Monday, April 7, 2014
rites of passage
It can be a dreaded moment my father explained to me, if a General Manager walks to the center stage of any opera house to address its patrons in person. Odds are no one has died as they will in the coming acts waiting to play out on the stage, but someone, likely the main soprano or tenor, has become ill and a replacement is being announced.
On the other hand, it's an exhilarating moment few people ever get to witness if applause and ovation are so very great that the conductor directs a number to be repeated. During his many decades with opera, my dad saw this happen just twice. The first was live, in Atlanta, during the duet performance in act one of La Boheme starring Franco Corelli and Renata Tebaldi. The second was in a 2002 telecast of Nabucco, James Levine conducting and directing the chorus. I know for a fact my father cried during the latter. I'd bet money he did in the Fox Theater too.
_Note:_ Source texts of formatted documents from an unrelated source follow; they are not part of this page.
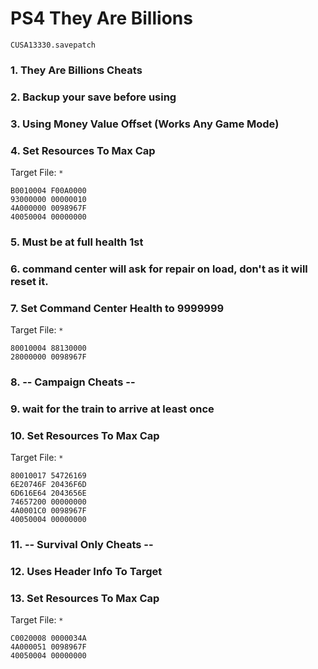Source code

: # PS4 They Are Billions

`CUSA13330.savepatch`

### 1. They Are Billions Cheats
### 2. Backup your save before using
### 3. Using Money Value Offset (Works Any Game Mode)
### 4. Set Resources To Max Cap

Target File: `*`

```
B0010004 F00A0000
93000000 00000010
4A000000 0098967F
40050004 00000000
```

### 5. Must be at full health 1st
### 6. command center will ask for repair on load, don't as it will reset it.
### 7. Set Command Center Health to 9999999

Target File: `*`

```
80010004 88130000
28000000 0098967F
```

### 8. -- Campaign Cheats --
### 9. wait for the train to arrive at least once
### 10. Set Resources To Max Cap

Target File: `*`

```
80010017 54726169
6E20746F 20436F6D
6D616E64 2043656E
74657200 00000000
4A0001C0 0098967F
40050004 00000000
```

### 11. -- Survival Only Cheats --
### 12. Uses Header Info To Target
### 13. Set Resources To Max Cap

Target File: `*`

```
C0020008 0000034A
4A000051 0098967F
40050004 00000000
```

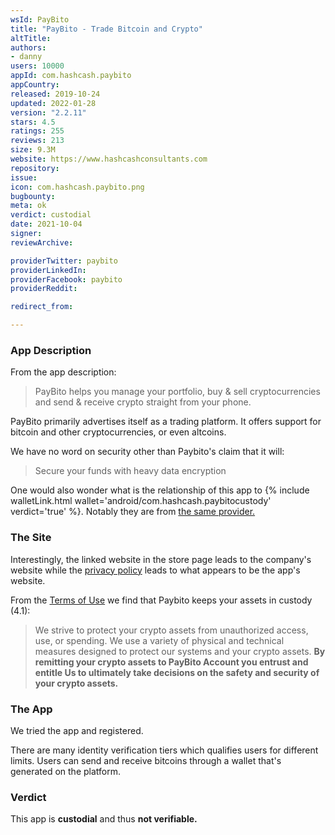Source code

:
 ```yaml
---
wsId: PayBito
title: "PayBito - Trade Bitcoin and Crypto"
altTitle: 
authors:
- danny
users: 10000
appId: com.hashcash.paybito
appCountry: 
released: 2019-10-24
updated: 2022-01-28
version: "2.2.11"
stars: 4.5
ratings: 255
reviews: 213
size: 9.3M
website: https://www.hashcashconsultants.com
repository: 
issue: 
icon: com.hashcash.paybito.png
bugbounty: 
meta: ok
verdict: custodial
date: 2021-10-04
signer: 
reviewArchive:

providerTwitter: paybito
providerLinkedIn: 
providerFacebook: paybito
providerReddit: 

redirect_from:

---
```


### App Description
From the app description: 

> PayBito helps you manage your portfolio, buy & sell cryptocurrencies and send & receive crypto straight from your phone.

PayBito primarily advertises itself as a trading platform. It offers support for bitcoin and other cryptocurrencies, or even altcoins.

We have no word on security other than Paybito's claim that it will:

> Secure your funds with heavy data encryption 

One would also wonder what is the relationship of this app to {% include walletLink.html wallet='android/com.hashcash.paybitocustody' verdict='true' %}. Notably they are from [the same provider.](https://play.google.com/store/apps/developer?id=Hashcash+Consultants+LLC)

### The Site
Interestingly, the linked website in the store page leads to the company's website while the [privacy policy](https://www.paybito.com/privacy-policy/) leads to what appears to be the app's website.


From the [Terms of Use](https://www.paybito.com/terms-of-use/) we find that Paybito keeps your assets in custody (4.1):

> We strive to protect your crypto assets from unauthorized access, use, or spending. We use a variety of physical and technical measures designed to protect our systems and your crypto assets. **By remitting your crypto assets to PayBito Account you entrust and entitle Us to ultimately take decisions on the safety and security of your crypto assets.**

### The App
We tried the app and registered.

There are many identity verification tiers which qualifies users for different limits. Users can send and receive bitcoins through a wallet that's generated on the platform.

### Verdict
This app is **custodial** and thus **not verifiable.**
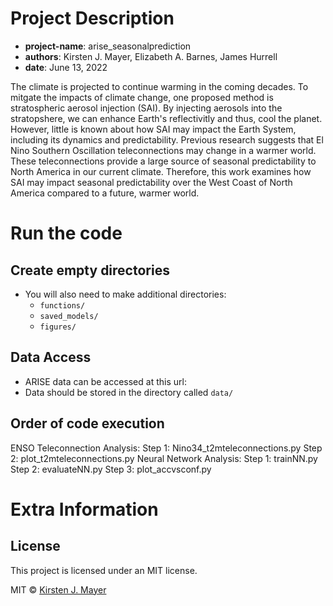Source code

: # Project Description
* __project-name__: arise_seasonalprediction
* __authors__: Kirsten J. Mayer, Elizabeth A. Barnes, James Hurrell
* __date__: June 13, 2022

The climate is projected to continue warming in the coming decades. To mitgate the impacts of climate change, one proposed method is stratospheric aerosol injection (SAI). By injecting aerosols into the stratopshere, we can enhance Earth's reflectivitly and thus, cool the planet. However, little is known about how SAI may impact the Earth System, including its dynamics and predictability. Previous research suggests that El Nino Southern Oscillation teleconnections may change in a warmer world. These teleconnections provide a large source of seasonal predictability to North America in our current climate. Therefore, this work examines how SAI may impact seasonal predictability over the West Coast of North America compared to a future, warmer world.

# Run the code

## Create empty directories
* You will also need to make additional directories:
    * ```functions/```
    * ```saved_models/```
    * ```figures/```    

## Data Access
* ARISE data can be accessed at this url: 
* Data should be stored in the directory called ```data/```

## Order of code execution
ENSO Teleconnection Analysis:
Step 1: Nino34_t2mteleconnections.py
Step 2: plot_t2mteleconnections.py
Neural Network Analysis:
Step 1: trainNN.py
Step 2: evaluateNN.py
Step 3: plot_accvsconf.py

# Extra Information

## License
This project is licensed under an MIT license.

MIT © [Kirsten J. Mayer](https://github.com/kjmayer)
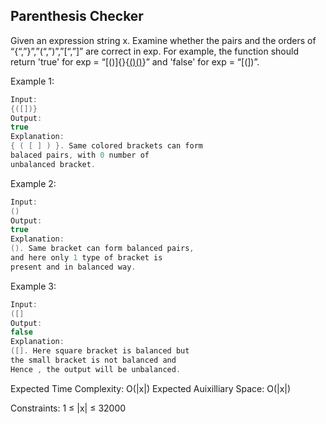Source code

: ## Parenthesis Checker 

Given an expression string x. Examine whether the pairs and the orders of “{“,”}”,”(“,”)”,”[“,”]” are correct in exp.
For example, the function should return 'true' for exp = “[()]{}{[()()]()}” and 'false' for exp = “[(])”.

 

Example 1:
```C
Input:
{([])}
Output: 
true
Explanation: 
{ ( [ ] ) }. Same colored brackets can form 
balaced pairs, with 0 number of 
unbalanced bracket.
```

Example 2:
```C
Input: 
()
Output: 
true
Explanation: 
(). Same bracket can form balanced pairs, 
and here only 1 type of bracket is 
present and in balanced way.
```
Example 3:
```C
Input: 
([]
Output: 
false
Explanation: 
([]. Here square bracket is balanced but 
the small bracket is not balanced and 
Hence , the output will be unbalanced.
```

Expected Time Complexity: O(|x|)
Expected Auixilliary Space: O(|x|)

Constraints:
1 ≤ |x| ≤ 32000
In my brief history with opera, I've watched shows with last minute cast changes so it was not a surprise when, at last Saturday's live broadcast from the Met, Peter Gelb came forward to deliver the news; Anita Hartig had the flu and Kristine Opolais was graciously taking her place. Okay I thought, having learned by now that the show really does go on and usually magnificently.
And this one did. . .
The soprano Opolais had, the night before, made her debut as Cio-Cio San in Madama Butterfly on the Met stage and it's reported that following a dinner celebration she woke to the phone call requesting her to sing another staring role, one she hadn't sung in a full year, at that afternoon's one o'clock matinee. With less than three hours of sleep Opolais accomplished what no other soprano has in the history of the Metropolitan Opera; she sang as Mimi in La Boheme, her second debut of two leading roles in back to back performances less than eighteen hours apart.
It was a beautiful, historic performance and though I didn't see it live at the Met, it feels as if I entered another world of opera that afternoon; my dad's world. I now have a story, a rich opera tale of my own.
I only wish I could share it with him.